Data trainees predict Champions League winner via machine learning [update April 2022]
A few weeks ago, the kick-off was given for the biggest football event of the year: the Champions League. Coincidentally, at around the same time, Ormit Talent’s brand new data traineeship kicked off. We seized this opportunity to combine our passion for data and football in an ambitious data project: predict the winner of the Champions League 2021-2022. Data trainees Jonathan Kemel and Tom Martens, nice to meet you!
Update [April 2022]
Since we are proceeding towards the finals of the champions league and to find out if our model is still on track, it is a good time to review the predictions we made.
When we compare the group stages we see that we managed to correctly predict 12 out of the 16 teams who advanced to the knock out phase.

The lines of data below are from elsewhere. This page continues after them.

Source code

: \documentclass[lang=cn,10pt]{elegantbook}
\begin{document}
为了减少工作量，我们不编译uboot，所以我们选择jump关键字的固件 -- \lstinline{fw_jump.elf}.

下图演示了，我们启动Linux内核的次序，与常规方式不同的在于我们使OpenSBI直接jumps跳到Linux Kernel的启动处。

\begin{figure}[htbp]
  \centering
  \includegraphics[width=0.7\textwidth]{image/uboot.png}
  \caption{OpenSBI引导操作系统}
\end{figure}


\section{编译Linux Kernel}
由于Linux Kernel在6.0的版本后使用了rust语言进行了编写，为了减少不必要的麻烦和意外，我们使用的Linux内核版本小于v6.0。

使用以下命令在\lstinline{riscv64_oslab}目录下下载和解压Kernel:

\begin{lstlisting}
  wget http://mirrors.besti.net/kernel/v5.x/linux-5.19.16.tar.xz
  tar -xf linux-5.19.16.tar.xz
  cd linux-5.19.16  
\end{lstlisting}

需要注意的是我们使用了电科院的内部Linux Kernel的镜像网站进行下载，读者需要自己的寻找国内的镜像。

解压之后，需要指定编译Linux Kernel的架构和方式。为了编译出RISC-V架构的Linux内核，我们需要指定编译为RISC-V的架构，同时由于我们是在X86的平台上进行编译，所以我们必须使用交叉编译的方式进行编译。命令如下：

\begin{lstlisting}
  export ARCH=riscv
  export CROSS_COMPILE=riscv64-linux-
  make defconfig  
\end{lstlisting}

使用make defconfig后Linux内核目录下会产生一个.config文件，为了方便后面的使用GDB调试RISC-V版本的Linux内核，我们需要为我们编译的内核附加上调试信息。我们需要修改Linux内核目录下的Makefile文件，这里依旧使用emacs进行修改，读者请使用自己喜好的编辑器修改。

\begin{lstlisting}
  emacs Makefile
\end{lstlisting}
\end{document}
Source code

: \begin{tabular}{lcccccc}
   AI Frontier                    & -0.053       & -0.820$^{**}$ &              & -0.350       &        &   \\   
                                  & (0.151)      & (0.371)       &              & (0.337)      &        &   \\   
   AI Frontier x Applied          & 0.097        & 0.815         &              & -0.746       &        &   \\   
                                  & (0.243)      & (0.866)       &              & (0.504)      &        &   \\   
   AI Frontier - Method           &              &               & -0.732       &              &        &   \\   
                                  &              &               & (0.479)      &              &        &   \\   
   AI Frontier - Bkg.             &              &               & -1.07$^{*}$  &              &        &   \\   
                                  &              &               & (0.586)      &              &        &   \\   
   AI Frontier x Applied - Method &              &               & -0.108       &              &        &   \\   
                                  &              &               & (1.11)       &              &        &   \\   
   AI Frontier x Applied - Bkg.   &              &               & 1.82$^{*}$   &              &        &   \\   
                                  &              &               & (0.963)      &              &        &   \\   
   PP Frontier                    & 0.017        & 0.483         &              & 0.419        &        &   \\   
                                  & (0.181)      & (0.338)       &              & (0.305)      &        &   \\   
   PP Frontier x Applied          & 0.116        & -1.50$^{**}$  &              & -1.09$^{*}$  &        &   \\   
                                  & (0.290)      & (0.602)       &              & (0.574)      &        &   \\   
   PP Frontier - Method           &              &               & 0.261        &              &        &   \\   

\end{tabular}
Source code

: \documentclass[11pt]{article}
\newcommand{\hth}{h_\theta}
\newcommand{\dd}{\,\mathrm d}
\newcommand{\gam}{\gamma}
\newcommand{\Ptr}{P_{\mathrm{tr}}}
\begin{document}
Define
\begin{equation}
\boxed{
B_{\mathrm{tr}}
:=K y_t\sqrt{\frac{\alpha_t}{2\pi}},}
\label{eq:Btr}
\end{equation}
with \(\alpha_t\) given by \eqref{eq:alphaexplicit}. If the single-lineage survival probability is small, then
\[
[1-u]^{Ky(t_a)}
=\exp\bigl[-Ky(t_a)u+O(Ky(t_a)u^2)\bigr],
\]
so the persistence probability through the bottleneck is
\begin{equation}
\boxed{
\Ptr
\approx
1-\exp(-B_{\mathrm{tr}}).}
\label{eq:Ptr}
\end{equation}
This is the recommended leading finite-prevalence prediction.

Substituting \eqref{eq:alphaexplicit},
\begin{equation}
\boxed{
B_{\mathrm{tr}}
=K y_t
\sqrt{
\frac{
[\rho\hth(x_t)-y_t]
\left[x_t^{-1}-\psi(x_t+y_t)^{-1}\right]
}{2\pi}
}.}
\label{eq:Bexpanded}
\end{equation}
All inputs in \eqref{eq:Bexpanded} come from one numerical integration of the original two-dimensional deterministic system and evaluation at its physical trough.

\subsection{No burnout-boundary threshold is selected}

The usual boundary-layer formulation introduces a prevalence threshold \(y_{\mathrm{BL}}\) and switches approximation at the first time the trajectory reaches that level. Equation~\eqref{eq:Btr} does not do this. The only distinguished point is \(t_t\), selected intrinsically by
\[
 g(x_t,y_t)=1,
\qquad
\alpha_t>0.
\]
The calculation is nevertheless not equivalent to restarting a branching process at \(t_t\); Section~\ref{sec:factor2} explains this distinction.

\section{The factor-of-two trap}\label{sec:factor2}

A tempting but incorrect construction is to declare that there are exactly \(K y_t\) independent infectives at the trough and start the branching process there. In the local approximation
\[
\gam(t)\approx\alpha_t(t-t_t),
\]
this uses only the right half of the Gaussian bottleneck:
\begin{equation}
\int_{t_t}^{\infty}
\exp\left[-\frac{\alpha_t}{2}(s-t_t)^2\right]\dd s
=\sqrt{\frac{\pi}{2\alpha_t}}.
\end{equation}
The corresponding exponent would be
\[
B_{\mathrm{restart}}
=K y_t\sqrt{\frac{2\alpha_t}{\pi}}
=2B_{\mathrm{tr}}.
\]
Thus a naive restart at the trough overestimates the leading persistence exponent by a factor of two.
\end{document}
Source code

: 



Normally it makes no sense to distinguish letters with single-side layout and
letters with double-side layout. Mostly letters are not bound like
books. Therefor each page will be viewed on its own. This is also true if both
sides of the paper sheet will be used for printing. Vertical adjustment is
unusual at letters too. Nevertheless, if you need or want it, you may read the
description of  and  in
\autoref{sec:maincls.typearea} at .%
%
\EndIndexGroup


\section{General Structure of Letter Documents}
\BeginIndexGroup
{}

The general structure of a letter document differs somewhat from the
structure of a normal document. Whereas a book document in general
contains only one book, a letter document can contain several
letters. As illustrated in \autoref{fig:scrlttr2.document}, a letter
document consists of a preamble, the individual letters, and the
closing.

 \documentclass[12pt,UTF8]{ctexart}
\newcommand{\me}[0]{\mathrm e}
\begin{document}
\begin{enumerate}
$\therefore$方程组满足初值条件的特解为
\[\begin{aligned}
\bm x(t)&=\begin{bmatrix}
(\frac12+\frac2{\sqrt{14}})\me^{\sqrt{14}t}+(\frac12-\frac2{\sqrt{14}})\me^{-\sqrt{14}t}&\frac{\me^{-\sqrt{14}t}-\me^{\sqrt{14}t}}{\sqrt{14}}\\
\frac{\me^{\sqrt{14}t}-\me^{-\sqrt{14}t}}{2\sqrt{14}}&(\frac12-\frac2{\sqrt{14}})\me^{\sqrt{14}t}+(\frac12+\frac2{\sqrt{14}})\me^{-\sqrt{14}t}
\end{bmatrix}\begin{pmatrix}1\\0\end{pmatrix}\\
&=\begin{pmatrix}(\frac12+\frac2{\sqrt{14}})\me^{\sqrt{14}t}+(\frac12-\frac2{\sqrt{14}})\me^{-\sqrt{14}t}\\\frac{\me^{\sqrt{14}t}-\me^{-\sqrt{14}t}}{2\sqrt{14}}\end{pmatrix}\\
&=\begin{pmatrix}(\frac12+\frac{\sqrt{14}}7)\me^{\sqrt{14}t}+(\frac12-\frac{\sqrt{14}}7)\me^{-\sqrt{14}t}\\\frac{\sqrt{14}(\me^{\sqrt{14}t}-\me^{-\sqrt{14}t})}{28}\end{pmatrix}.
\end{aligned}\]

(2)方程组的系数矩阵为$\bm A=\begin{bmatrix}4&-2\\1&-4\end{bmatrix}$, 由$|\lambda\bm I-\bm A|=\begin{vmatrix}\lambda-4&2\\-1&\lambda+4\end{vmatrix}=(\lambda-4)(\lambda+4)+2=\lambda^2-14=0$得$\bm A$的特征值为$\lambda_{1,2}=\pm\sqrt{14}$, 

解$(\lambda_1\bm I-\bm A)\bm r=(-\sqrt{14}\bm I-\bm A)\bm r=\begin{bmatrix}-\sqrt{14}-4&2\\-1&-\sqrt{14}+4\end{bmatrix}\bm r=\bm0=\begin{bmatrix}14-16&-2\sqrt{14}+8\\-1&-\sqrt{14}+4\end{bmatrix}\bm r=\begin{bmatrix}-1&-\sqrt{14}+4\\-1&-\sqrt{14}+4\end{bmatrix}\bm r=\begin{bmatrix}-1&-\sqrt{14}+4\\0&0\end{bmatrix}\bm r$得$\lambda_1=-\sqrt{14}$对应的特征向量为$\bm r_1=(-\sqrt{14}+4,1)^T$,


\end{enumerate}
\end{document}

If we look at the ranking inside the group stage we see that 18 out of a total of 32 teams had the rank we forecasted them to have (also because if you miss predict the ranking of one team, it implies that you also wrongly predicted the ranking of another team in the same group).
But what does this tell us about which team you should put your money on?

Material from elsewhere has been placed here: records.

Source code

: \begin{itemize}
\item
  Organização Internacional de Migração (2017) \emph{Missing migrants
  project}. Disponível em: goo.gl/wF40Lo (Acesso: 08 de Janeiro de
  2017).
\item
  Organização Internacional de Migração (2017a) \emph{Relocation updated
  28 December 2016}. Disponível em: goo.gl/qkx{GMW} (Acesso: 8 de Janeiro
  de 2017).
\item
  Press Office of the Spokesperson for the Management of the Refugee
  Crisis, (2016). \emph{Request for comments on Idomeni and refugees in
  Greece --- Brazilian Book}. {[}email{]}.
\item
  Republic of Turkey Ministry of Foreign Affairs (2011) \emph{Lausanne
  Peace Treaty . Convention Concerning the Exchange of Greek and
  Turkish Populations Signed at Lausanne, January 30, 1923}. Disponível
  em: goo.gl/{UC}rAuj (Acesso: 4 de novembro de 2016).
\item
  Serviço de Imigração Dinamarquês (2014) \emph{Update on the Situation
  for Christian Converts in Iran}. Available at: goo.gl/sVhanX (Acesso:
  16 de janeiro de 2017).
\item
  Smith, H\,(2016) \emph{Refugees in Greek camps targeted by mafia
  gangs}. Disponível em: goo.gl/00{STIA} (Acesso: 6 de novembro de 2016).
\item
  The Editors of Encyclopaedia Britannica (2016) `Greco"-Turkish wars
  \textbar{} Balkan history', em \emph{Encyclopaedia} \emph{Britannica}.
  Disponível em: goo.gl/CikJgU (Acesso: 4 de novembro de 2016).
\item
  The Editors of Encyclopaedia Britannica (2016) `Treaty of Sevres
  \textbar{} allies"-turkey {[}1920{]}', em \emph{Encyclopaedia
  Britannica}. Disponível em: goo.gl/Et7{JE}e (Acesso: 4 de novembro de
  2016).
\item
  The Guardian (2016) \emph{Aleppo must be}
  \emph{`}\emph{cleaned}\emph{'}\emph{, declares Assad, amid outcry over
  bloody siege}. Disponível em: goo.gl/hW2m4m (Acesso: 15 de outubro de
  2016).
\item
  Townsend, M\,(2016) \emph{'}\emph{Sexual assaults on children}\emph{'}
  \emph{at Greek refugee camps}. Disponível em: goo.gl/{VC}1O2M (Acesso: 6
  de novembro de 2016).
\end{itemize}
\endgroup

The next phase of the tournament consists of the round of sixteen which is the first round of the knock out phase. During the time of the prediction we didn’t know who was going to proceed and what the draw of each team was going to be. Therefore, we randomly drew ourselves with the teams we forecasted to advance. We managed to correctly determine 5 out of 8 teams who proceeded to the quarter finals. In the semi-finals, 2 out of 4, where Villareal is the biggest surprise since they managed to knock out Bayern Munich in the quarter finals. But we still need to find out whether we managed to correctly predict the winner of the champions league 2022. Since Manchester City is still in the running this is still possible!
Will Chelsea win for the second time in a row, will Manchester City finally live up to its title ambition, or will we get a surprise of some magnitude? Predicting the next Champions League winner is not something you do with a wet finger. The success of a team depends on several factors such as their past performance, market value and ratings. But also the population size and wealth of the country in which the team plays has its impact. That’s why we took two approaches: Jonathan based himself on the recent results, Tom developed two models based on the team profile. For our data analyses, we used various machine learning techniques.

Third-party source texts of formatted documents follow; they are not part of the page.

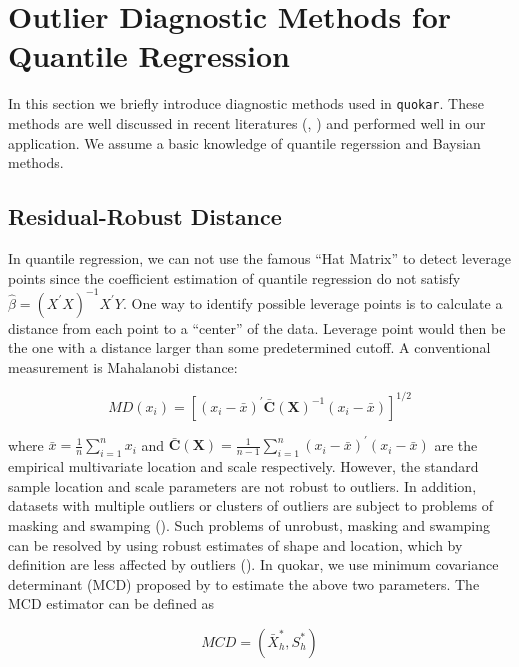 \documentclass[11pt,a4paper,]{article}
\theoremstyle{definition}
\theoremstyle{definition}
\theoremstyle{remark}
\begin{document}
\section{Outlier Diagnostic Methods for Quantile
Regression}\label{outlier-diagnostic-methods-for-quantile-regression}

In this section we briefly introduce diagnostic methods used in
\texttt{quokar}. These methods are well discussed in recent literatures
(\textcite{sanchez2013likelihood}, \textcite{santos2016bayesian}) and
performed well in our application. We assume a basic knowledge of
quantile regerssion and Baysian methods.

\subsection{Residual-Robust Distance}\label{residual-robust-distance}

In quantile regression, we can not use the famous ``Hat Matrix'' to
detect leverage points since the coefficient estimation of quantile
regression do not satisfy \(\hat{\beta}=(X^{'}X)^{-1}X^{'}Y\). One way
to identify possible leverage points is to calculate a distance from
each point to a ``center'' of the data. Leverage point would then be the
one with a distance larger than some predetermined cutoff. A
conventional measurement is Mahalanobi distance:

\begin{equation}
MD(x_i) = [(x_i-\bar{x})^{'}\bar{\boldsymbol{C}}(\boldsymbol{X})^{-1}(x_i-\bar{x})]^{1/2}
\label{eq:distance}
\end{equation}

where \(\bar{x}=\frac{1}{n}\sum_{i=1}^{n}x_i\) and
\(\bar{\boldsymbol{C}}(\boldsymbol{X})=\frac{1}{n-1}\sum_{i=1}^{n}(x_i-\bar{x})^{'}(x_i-\bar{x})\)
are the empirical multivariate location and scale respectively. However,
the standard sample location and scale parameters are not robust to
outliers. In addition, datasets with multiple outliers or clusters of
outliers are subject to problems of masking and swamping
(\textcite{pearson1936efficiency}). Such problems of unrobust, masking
and swamping can be resolved by using robust estimates of shape and
location, which by definition are less affected by outliers
(\textcite{rousseeuw1991robust}). In quokar, we use minimum covariance
determinant (MCD) proposed by \textcite{rousseeuw1999fast} to estimate
the above two parameters. The MCD estimator can be defined as

\begin{equation}
MCD = (\bar{X}^{*}_{h}, S^{*}_{h})
\label{eq: mcd}
\end{equation}
\end{document}

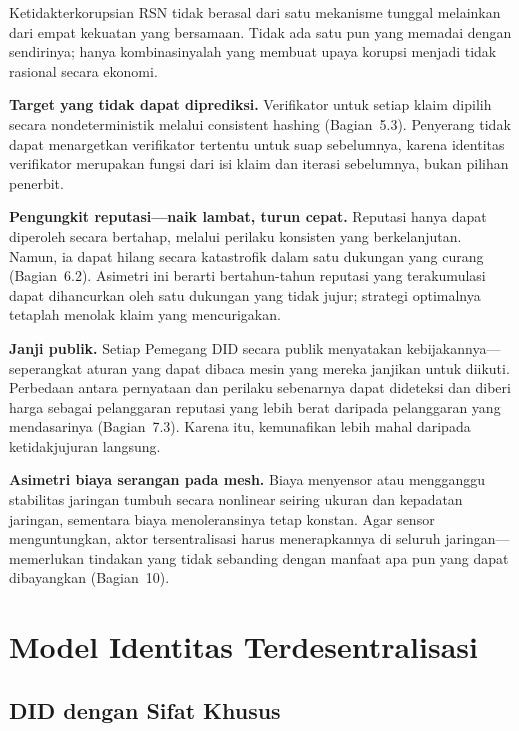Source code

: \documentclass[11pt,a4paper,twocolumn]{article}
\begin{document}
Ketidakterkorupsian RSN tidak berasal dari satu mekanisme tunggal melainkan dari empat kekuatan yang bersamaan. Tidak ada satu pun yang memadai dengan sendirinya; hanya kombinasinyalah yang membuat upaya korupsi menjadi tidak rasional secara ekonomi.

\textbf{Target yang tidak dapat diprediksi.} Verifikator untuk setiap klaim dipilih secara nondeterministik melalui consistent hashing (Bagian~5.3). Penyerang tidak dapat menargetkan verifikator tertentu untuk suap sebelumnya, karena identitas verifikator merupakan fungsi dari isi klaim dan iterasi sebelumnya, bukan pilihan penerbit.

\textbf{Pengungkit reputasi---naik lambat, turun cepat.} Reputasi hanya dapat diperoleh secara bertahap, melalui perilaku konsisten yang berkelanjutan. Namun, ia dapat hilang secara katastrofik dalam satu dukungan yang curang (Bagian~6.2). Asimetri ini berarti bertahun-tahun reputasi yang terakumulasi dapat dihancurkan oleh satu dukungan yang tidak jujur; strategi optimalnya tetaplah menolak klaim yang mencurigakan.

\textbf{Janji publik.} Setiap Pemegang DID secara publik menyatakan kebijakannya---seperangkat aturan yang dapat dibaca mesin yang mereka janjikan untuk diikuti. Perbedaan antara pernyataan dan perilaku sebenarnya dapat dideteksi dan diberi harga sebagai pelanggaran reputasi yang lebih berat daripada pelanggaran yang mendasarinya (Bagian~7.3). Karena itu, kemunafikan lebih mahal daripada ketidakjujuran langsung.

\textbf{Asimetri biaya serangan pada mesh.} Biaya menyensor atau mengganggu stabilitas jaringan tumbuh secara nonlinear seiring ukuran dan kepadatan jaringan, sementara biaya menoleransinya tetap konstan. Agar sensor menguntungkan, aktor tersentralisasi harus menerapkannya di seluruh jaringan---memerlukan tindakan yang tidak sebanding dengan manfaat apa pun yang dapat dibayangkan (Bagian~10).

\section{Model Identitas Terdesentralisasi}

\subsection{DID dengan Sifat Khusus}
\end{document}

Jonathan’s model: data prediction based on recent team results
1. Data collection.
At first I collected all league results of the last four years for each participant. Since the results of last year tell the most about the form a team is in, I gave them the most weight. But a goal in the Premier League means something different than a goal in the Jupiler Pro League. Therefore I calculated the market value of each league and integrated it into the model. For example, the Belgian league got a coefficient of 0.74 for goals scored and 1.21 for goals against. For the English league, the coefficient was 1.29 for goals scored and 0.79 for goals against. This means that English teams score more goals and concede fewer goals than average. For Belgian teams – unfortunately – the reverse is true.
2. Data analysis with Python
After all pools were formed and the schedule was known, I determined the probability of each team winning, drawing or losing each match. To do so, I first calculated how many goals each club in its own league scores and swallows on average. In this way, I obtained four values per team: the number of times they score in front of their own audience (“home scored”), the number of times the visiting team vibrates the nets (“home conceded”), the number of times they score on the road (“away scored”) and the number of times the opponent scores when they play on the road (“away conceded”). To maintain the distinction between the leagues, these variables were multiplied by the market value coefficient.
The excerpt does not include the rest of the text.